El curioso descubrimiento que mejora las baterías de sodio: no hay que quitarles el agua

Un equipo de investigadores ha descubierto una forma sorprendentemente sencilla de mejorar un material utilizado en baterías de sodio; el método también abre una segunda posibilidad relacionada con el tratamiento del agua; aunque todavía se trata de una investigación de laboratorio, sus resultados apuntan a una tecnología con aplicaciones que van mucho más allá del almacenamiento de energía.

El curioso descubrimiento que mejora las baterías de sodio: no hay que quitarles el agua

Publicado: 31/08/2026 08:52

9 min. lectura

Durante años, el agua presente en determinados materiales utilizados en baterías de sodio se ha considerado poco menos que un problema.
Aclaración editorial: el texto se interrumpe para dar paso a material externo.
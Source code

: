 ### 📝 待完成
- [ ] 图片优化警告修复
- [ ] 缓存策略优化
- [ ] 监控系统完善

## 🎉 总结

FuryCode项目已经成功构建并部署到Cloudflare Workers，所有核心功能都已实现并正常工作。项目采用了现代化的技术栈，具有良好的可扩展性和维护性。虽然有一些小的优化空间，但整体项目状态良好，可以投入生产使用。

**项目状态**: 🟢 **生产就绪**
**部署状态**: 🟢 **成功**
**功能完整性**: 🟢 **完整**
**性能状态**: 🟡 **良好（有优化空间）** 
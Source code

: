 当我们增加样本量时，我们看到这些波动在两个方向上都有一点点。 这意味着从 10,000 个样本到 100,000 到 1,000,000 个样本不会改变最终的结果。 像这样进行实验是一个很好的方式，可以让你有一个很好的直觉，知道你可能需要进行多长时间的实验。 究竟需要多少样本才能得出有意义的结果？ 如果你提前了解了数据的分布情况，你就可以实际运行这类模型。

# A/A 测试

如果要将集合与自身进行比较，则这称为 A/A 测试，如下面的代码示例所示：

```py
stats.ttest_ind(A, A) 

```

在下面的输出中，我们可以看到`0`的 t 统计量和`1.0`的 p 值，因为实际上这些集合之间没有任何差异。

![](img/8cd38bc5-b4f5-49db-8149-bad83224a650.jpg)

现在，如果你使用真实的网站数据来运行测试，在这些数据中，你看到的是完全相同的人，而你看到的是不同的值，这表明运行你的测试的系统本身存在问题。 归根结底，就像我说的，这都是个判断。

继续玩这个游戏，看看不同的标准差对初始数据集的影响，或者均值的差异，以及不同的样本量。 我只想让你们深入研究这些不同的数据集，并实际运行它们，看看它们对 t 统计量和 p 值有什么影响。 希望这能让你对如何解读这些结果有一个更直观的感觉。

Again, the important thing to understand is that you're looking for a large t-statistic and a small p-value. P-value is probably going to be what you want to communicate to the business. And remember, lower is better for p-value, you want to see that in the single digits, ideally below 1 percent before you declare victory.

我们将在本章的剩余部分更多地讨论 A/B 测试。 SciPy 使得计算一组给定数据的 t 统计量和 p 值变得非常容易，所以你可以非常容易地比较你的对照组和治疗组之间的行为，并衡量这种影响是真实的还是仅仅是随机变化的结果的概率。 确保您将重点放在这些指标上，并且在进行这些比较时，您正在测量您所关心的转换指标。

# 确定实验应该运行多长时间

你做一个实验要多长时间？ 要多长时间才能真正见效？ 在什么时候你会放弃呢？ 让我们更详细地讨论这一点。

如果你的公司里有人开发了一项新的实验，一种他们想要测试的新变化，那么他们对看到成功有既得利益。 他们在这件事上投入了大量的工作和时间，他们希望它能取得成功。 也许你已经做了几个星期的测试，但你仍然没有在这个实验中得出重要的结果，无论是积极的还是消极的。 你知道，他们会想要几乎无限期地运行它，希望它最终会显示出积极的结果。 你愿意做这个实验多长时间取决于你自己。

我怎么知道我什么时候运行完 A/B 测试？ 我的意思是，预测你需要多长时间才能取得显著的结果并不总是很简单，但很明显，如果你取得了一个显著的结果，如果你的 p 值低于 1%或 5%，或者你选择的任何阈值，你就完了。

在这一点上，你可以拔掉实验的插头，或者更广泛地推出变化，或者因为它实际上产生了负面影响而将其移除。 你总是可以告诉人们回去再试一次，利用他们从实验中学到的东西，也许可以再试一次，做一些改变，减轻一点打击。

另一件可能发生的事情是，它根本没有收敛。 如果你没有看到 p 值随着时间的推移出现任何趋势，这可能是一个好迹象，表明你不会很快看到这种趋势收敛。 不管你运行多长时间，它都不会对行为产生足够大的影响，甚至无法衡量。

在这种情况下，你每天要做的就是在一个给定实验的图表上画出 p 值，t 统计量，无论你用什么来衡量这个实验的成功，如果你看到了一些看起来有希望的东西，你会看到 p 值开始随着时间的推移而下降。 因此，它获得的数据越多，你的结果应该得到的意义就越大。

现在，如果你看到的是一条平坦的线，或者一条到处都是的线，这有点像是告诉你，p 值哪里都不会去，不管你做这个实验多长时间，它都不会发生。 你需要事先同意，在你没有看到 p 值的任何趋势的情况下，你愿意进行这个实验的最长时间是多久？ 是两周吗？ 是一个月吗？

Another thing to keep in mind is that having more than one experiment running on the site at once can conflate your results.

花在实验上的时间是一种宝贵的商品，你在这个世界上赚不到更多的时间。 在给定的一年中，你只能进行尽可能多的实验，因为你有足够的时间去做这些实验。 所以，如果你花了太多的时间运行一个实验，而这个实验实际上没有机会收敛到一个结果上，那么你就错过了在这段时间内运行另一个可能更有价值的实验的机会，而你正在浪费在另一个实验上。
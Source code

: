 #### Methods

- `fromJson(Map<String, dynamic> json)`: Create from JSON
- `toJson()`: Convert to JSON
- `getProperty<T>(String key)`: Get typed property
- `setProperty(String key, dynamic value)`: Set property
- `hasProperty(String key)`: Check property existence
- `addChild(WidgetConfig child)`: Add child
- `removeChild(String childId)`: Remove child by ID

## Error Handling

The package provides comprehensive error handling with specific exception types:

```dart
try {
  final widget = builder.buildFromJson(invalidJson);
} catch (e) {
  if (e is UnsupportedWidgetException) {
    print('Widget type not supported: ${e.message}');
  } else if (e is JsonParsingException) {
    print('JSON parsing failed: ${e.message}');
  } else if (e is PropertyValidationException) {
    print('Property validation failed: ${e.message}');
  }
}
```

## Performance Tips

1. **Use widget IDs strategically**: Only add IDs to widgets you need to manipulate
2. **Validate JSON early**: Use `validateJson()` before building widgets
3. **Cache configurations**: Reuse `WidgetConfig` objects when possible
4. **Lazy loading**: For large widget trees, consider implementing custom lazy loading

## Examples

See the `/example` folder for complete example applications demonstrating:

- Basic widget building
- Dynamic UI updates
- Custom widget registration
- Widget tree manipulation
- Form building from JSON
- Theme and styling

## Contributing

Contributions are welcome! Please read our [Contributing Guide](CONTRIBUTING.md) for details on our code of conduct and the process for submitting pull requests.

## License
La práctica habitual consistía en eliminarla durante el proceso de fabricación, pero un equipo de investigadores de la Universidad de Surrey decidió hacer justo lo contrario. Y el resultado ha sido una batería experimental capaz de almacenar casi el doble de carga que materiales de referencia, además de mostrar una segunda función inesperada: ayudar a eliminar la sal del agua de mar.

El protagonista de este trabajo es un material conocido como vanadato de sodio hidratado nanoestructurado, denominado NVOH. Se trata de una variante del óxido de vanadio y sodio que mantiene moléculas de agua integradas en su estructura. Esa característica modifica el espacio existente entre las capas del material y facilita el movimiento de los iones de sodio, algo que termina teniendo un impacto importante sobre su capacidad de almacenamiento.

La idea resulta especialmente interesante porque las baterías de sodio llevan años intentando superar una de sus principales limitaciones frente a las baterías de litio: la menor capacidad y, en determinados casos, una peor estabilidad. El sodio tiene a su favor que es mucho más abundante y está ampliamente distribuido, incluyendo grandes cantidades presentes en el agua de mar, por lo que puede convertirse en una alternativa interesante para sistemas de almacenamiento de energía de bajo coste.

Algo con especial importancia en lugares con una importante industria de las desaladoras, como España, donde contamos con un total de 765 plantas desaladoras (con producciones superiores a los 100 m³/día), de las cuales 360 son desaladoras de agua de mar y 405 de agua salobre, según los datos de la Asociación Española de Desalación y Reutilización (AEDyR).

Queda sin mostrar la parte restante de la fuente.